### Extracted data entries:
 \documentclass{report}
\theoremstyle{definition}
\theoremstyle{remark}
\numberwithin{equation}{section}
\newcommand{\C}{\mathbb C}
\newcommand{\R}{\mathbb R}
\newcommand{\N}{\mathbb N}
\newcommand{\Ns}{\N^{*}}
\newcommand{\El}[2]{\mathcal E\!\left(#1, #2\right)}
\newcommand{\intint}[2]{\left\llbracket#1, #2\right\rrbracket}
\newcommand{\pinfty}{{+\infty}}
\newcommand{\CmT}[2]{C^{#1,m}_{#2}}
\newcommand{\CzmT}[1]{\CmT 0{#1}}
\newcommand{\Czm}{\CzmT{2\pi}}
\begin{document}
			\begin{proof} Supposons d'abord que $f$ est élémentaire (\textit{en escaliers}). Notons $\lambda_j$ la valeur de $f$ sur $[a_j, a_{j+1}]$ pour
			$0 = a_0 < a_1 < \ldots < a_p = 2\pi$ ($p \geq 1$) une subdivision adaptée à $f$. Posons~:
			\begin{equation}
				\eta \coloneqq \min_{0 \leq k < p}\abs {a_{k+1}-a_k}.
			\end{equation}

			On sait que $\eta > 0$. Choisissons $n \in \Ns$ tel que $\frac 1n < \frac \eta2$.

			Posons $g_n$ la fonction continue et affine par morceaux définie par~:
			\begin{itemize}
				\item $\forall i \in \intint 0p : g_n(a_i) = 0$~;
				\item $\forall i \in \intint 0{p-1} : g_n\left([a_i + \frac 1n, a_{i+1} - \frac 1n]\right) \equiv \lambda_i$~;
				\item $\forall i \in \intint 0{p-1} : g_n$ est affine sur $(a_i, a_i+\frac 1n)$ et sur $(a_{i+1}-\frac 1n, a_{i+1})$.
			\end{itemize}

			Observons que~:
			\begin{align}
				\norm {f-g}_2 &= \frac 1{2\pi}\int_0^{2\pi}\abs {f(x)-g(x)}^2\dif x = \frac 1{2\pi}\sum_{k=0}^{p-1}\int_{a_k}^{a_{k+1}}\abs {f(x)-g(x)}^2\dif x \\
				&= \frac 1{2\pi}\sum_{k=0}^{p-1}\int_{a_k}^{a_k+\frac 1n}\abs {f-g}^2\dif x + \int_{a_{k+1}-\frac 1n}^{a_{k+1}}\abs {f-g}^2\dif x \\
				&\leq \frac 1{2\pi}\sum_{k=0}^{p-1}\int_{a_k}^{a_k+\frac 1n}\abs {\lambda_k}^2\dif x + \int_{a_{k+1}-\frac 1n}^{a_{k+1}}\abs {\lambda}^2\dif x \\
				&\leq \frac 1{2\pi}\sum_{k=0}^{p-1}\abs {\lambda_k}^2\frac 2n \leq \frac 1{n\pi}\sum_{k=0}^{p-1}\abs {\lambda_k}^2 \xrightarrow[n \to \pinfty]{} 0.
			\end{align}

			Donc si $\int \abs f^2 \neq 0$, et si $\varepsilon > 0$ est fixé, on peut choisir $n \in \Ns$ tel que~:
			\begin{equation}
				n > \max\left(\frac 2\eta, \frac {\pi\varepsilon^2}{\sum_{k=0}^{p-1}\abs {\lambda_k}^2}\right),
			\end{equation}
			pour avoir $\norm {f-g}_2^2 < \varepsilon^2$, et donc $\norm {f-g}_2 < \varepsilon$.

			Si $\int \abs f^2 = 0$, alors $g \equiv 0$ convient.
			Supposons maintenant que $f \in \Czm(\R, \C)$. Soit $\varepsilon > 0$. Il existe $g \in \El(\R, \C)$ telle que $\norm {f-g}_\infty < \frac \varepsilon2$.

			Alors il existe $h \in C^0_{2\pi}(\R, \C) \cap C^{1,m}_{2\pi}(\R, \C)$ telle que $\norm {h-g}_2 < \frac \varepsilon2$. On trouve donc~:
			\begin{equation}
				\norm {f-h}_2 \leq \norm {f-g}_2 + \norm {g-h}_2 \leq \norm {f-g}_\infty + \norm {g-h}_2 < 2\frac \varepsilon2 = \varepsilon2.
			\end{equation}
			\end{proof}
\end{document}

---

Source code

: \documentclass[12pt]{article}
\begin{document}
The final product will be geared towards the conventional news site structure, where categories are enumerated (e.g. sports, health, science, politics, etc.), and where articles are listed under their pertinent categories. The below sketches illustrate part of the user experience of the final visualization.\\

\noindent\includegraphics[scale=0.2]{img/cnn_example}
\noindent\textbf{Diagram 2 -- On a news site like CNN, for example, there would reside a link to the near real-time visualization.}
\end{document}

...

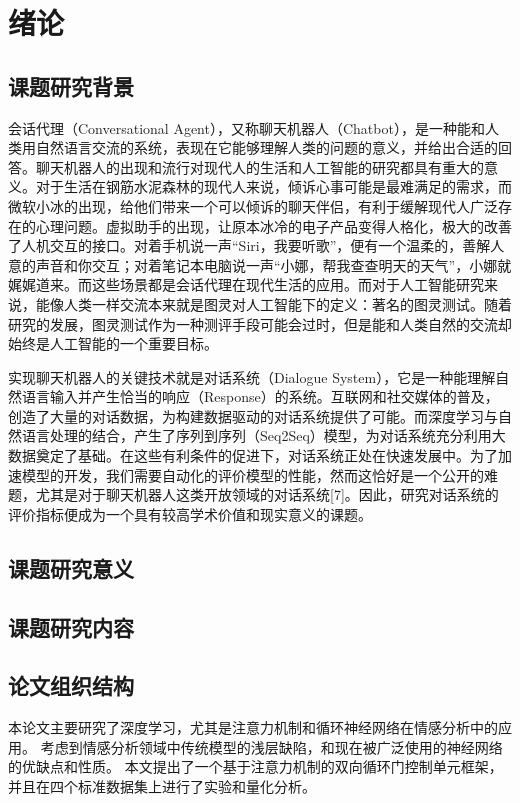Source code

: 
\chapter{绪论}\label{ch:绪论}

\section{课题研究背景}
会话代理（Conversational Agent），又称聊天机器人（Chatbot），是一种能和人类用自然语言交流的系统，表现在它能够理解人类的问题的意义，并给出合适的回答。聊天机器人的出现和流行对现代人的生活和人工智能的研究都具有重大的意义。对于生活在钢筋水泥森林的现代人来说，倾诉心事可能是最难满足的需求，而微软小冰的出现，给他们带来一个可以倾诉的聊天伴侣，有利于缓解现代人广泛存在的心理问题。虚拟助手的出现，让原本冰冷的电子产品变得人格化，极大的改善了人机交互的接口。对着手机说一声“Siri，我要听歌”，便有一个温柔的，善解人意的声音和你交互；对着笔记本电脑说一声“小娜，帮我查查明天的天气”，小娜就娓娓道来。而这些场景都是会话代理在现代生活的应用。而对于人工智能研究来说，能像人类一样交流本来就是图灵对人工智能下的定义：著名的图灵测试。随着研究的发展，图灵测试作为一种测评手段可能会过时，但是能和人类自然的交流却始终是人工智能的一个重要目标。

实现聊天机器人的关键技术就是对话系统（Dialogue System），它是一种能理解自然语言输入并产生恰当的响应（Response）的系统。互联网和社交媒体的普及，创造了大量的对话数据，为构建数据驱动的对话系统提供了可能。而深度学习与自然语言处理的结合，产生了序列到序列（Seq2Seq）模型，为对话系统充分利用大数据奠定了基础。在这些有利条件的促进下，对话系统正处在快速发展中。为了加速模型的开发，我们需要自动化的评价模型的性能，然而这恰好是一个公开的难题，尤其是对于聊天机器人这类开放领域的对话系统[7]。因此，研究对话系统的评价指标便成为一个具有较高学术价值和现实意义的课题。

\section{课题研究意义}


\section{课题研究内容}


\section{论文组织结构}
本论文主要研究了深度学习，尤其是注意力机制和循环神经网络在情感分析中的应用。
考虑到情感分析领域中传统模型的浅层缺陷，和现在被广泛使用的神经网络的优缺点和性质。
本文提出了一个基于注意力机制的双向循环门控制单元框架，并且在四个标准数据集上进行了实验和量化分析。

### Problem statement:
Lines containing the string "equiv" are the ones to copy from the entries above.

### Your response:
				\item $\forall i \in \intint 0{p-1} : g_n\left([a_i + \frac 1n, a_{i+1} - \frac 1n]\right) \equiv \lambda_i$~;
			Si $\int \abs f^2 = 0$, alors $g \equiv 0$ convient.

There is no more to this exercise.